Pre processing is intended to make initial operations to fix or adequate the data which is received from the API, fo example, limiting the amount of data as eventually the series can have years of data, which is not necessary; or to define the the correct column for the closing price of the entry.

define_closure()

Define the column for closure. This is necessary since depending on the source of data or on the configuration, there might be different columns for it. The new column is named “Close Final”.

define_past_time()

Populates all the initial available data as Real data.

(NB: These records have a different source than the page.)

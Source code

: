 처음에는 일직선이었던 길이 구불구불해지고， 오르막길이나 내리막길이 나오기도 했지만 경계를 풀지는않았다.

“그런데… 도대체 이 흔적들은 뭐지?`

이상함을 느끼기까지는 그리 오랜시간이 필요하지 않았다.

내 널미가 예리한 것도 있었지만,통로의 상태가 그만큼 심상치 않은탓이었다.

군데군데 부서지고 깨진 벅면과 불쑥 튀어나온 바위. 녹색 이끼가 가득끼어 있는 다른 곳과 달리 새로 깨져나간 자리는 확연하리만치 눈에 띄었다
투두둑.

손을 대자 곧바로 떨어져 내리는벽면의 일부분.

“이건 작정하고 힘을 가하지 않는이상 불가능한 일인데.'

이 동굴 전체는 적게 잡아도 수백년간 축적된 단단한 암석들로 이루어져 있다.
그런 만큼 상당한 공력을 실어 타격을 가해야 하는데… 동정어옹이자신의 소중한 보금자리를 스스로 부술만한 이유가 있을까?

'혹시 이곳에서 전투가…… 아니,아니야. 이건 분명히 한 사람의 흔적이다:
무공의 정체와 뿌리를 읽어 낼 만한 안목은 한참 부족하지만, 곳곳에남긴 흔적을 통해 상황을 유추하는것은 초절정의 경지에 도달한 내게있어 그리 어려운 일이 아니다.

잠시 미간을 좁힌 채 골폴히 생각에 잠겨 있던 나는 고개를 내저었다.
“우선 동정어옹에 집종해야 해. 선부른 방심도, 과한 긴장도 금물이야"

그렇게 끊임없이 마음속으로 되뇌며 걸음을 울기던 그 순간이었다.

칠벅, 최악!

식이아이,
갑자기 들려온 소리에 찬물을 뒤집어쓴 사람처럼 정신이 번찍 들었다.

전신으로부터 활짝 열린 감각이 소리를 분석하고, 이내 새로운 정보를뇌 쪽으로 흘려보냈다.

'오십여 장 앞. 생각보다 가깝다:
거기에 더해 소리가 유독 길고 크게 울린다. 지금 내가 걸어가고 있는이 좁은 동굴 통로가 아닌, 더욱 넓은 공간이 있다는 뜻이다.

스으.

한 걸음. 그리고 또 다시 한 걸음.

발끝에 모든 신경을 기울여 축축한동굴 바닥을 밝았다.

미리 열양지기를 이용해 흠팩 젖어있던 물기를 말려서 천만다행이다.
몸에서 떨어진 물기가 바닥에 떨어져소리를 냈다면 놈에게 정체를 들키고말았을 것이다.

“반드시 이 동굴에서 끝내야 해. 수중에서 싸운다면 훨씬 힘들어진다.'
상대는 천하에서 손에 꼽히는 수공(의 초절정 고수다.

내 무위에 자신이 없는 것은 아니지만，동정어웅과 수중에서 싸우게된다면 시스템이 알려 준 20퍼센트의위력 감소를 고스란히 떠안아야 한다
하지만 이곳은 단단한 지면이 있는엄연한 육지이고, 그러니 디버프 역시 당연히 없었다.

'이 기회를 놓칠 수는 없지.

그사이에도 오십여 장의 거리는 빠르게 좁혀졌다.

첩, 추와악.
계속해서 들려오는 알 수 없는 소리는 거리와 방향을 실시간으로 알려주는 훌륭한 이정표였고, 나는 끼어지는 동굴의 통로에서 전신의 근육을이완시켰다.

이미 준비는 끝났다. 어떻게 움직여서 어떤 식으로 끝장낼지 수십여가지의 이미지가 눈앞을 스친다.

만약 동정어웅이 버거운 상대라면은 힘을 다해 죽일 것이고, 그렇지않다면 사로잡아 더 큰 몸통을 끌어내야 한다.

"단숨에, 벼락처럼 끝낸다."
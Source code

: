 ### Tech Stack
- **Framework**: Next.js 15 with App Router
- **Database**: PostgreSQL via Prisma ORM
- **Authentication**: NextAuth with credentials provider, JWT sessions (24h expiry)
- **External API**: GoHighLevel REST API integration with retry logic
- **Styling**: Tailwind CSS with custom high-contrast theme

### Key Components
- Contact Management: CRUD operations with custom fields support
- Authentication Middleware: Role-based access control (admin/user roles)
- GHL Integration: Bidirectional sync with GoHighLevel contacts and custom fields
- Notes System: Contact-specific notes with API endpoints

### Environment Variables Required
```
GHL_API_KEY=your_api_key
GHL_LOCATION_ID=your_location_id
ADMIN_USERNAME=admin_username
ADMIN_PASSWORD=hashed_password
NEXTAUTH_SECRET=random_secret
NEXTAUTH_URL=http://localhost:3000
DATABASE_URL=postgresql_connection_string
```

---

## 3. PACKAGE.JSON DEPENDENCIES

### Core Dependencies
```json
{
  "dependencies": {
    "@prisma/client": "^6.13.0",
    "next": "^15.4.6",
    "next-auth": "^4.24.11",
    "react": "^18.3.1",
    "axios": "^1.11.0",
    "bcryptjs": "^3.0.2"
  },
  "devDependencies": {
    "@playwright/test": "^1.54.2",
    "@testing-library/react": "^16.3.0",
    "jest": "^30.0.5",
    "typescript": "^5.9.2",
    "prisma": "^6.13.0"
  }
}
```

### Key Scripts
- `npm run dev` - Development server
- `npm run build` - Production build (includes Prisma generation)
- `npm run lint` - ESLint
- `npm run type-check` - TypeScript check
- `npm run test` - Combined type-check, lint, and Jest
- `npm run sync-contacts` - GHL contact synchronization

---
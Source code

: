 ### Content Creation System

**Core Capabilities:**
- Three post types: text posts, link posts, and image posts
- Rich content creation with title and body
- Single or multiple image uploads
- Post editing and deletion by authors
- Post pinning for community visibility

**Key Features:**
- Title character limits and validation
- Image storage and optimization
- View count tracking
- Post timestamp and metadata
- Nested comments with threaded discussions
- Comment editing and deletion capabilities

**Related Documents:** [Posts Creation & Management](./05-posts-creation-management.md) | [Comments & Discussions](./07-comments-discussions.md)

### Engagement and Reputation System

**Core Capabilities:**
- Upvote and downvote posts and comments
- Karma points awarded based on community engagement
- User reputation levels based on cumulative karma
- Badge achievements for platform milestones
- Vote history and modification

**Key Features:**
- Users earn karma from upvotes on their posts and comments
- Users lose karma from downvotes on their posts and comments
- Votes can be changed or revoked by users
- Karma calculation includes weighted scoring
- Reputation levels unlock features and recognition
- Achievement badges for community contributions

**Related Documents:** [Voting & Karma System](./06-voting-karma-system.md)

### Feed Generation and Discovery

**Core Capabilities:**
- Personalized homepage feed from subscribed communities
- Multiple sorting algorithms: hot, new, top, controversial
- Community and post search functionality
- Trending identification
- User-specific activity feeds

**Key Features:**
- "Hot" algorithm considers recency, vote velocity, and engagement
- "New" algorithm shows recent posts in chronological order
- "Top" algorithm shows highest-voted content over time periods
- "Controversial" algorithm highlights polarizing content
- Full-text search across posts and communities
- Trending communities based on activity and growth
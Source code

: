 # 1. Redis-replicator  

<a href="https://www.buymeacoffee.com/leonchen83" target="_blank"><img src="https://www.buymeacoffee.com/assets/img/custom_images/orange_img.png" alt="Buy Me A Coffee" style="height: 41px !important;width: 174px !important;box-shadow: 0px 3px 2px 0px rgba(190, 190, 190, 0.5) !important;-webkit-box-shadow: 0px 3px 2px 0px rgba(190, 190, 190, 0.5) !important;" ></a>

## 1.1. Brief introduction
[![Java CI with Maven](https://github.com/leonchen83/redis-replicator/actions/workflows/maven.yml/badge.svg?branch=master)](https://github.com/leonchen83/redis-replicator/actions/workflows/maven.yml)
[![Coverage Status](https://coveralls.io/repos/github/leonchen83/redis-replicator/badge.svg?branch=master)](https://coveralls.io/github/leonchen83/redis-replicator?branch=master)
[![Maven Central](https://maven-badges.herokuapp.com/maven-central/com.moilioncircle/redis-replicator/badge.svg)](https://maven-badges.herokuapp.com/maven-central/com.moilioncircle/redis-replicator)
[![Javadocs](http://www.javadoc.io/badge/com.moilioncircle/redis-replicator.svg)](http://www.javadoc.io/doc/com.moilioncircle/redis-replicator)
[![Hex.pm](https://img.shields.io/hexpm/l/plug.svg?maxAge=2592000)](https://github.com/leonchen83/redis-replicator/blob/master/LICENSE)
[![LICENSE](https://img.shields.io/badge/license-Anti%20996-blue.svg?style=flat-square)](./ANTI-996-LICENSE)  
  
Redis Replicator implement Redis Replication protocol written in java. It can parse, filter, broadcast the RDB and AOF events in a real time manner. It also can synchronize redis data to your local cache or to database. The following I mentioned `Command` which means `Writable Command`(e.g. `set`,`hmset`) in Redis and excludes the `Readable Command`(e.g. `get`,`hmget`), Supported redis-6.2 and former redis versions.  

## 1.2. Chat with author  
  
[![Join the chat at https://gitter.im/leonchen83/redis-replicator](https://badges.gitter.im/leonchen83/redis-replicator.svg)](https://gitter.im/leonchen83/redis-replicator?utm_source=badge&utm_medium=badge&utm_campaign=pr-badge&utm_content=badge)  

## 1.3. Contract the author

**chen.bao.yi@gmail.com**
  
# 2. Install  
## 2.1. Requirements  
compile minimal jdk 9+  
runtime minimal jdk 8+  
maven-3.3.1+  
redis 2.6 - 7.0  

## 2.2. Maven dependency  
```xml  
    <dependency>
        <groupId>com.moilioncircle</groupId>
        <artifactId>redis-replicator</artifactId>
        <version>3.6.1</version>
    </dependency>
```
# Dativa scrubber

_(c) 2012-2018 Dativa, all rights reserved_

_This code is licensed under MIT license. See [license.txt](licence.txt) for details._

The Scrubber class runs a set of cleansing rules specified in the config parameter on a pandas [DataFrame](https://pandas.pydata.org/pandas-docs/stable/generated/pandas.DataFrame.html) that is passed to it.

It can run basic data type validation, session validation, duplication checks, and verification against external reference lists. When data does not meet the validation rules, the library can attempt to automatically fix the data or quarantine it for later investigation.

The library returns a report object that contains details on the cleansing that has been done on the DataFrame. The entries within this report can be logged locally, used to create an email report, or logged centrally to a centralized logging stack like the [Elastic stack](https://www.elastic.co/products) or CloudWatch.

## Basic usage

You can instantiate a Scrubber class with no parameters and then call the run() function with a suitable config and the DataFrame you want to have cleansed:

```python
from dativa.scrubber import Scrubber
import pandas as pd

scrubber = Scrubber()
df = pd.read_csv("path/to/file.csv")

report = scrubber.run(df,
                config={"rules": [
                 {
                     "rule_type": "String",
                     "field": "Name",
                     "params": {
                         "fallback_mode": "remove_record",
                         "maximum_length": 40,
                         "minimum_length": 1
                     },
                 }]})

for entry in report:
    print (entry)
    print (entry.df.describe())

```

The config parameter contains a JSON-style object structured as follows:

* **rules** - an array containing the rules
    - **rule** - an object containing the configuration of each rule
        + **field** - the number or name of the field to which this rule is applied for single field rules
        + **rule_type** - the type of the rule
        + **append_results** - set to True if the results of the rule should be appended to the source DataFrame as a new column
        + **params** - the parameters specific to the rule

This information is relevant to the dataset, as any data from prediction (future) will be tagged as Predict data.

Parameters

None – No parameters are used by this method.

Returns

Result is done directly to the ohlc_dataset dataframe, by adding a new column named Data Type.

Return type

None

extend_time_range(length: int)

Populates the Pandas dataframe with dates following the next day for predictions. The list skips weekends, however holidays are not taken into account, so not skipped.

Parameters

length (int) – Length of the list of dates.

Returns

Populated new index with dates on the ohlc_dataset_prediction dataframe, with a sequence of dates incrementing one by one. Weekends are skipped in the list.

Return type

None

truncate_range(length: int = 0, shift_last: int = 0)

Limit the data to a proper length, always keeping the latest data available.

Note

The dataframe to be trim might be based on work-days only, so weekends are not included. Attention for such cases, so for example if a year of data is necessary, the input should be 250 instead of 360.

Parameters

length (int) – Number of entries to be included in the analysis. Data outside this range is truncated.